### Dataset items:
■ ■ ■
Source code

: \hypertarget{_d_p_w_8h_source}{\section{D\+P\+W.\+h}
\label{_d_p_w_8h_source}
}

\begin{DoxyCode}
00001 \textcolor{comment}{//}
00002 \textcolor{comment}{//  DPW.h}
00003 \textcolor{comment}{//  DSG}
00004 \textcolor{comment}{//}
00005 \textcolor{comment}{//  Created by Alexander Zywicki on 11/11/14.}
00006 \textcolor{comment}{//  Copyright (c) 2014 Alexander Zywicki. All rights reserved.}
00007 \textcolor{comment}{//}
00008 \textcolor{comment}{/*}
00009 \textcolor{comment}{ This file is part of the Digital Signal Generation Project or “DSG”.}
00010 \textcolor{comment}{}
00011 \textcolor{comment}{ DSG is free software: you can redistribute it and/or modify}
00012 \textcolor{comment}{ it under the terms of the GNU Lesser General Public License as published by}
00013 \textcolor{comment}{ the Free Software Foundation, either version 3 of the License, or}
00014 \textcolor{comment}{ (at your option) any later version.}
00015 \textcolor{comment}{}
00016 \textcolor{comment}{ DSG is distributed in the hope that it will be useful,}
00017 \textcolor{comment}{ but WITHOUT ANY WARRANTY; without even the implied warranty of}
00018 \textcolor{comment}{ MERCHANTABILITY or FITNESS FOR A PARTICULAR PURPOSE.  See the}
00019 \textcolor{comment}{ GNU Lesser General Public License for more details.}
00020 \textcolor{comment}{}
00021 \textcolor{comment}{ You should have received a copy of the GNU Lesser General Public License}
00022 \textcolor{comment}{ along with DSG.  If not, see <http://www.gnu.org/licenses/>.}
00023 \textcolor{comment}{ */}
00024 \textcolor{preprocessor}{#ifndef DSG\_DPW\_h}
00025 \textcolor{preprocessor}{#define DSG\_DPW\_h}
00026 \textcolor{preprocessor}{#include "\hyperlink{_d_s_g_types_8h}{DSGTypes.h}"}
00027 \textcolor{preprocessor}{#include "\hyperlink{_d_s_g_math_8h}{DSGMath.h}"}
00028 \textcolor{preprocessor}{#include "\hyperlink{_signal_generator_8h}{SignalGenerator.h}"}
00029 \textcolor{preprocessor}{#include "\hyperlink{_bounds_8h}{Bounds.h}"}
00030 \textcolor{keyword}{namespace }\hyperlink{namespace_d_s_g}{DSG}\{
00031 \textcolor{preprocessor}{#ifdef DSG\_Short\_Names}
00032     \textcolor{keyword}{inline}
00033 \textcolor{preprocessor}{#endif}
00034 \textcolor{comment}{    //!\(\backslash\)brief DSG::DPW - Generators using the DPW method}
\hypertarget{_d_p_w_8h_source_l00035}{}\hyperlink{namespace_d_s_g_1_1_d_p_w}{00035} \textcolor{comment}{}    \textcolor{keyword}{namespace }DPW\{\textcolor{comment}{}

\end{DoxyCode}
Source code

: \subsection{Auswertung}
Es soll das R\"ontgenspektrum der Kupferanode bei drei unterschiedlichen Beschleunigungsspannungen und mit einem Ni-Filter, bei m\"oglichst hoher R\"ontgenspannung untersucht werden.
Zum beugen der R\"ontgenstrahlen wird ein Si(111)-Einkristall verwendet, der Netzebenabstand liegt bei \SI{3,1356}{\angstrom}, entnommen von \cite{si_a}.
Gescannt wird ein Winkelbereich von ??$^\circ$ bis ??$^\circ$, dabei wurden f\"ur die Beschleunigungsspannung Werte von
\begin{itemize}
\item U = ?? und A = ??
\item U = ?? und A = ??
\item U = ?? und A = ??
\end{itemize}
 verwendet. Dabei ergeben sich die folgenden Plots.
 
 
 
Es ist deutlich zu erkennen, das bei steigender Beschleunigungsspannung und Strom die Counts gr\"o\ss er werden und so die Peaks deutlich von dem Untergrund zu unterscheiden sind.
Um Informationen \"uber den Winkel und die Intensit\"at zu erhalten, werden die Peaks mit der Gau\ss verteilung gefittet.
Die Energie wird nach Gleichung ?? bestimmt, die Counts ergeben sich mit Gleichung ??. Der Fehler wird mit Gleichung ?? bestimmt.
■ ■ ■
Begin at the first line of the entries above and copy every line exactly, ending with the line that contains "Created by Alexander".

Source code

: \hypertarget{_d_p_w_8h_source}{\section{D\+P\+W.\+h}
\label{_d_p_w_8h_source}
}

\begin{DoxyCode}
00001 \textcolor{comment}{//}
00002 \textcolor{comment}{//  DPW.h}
00003 \textcolor{comment}{//  DSG}
00004 \textcolor{comment}{//}
00005 \textcolor{comment}{//  Created by Alexander Zywicki on 11/11/14.}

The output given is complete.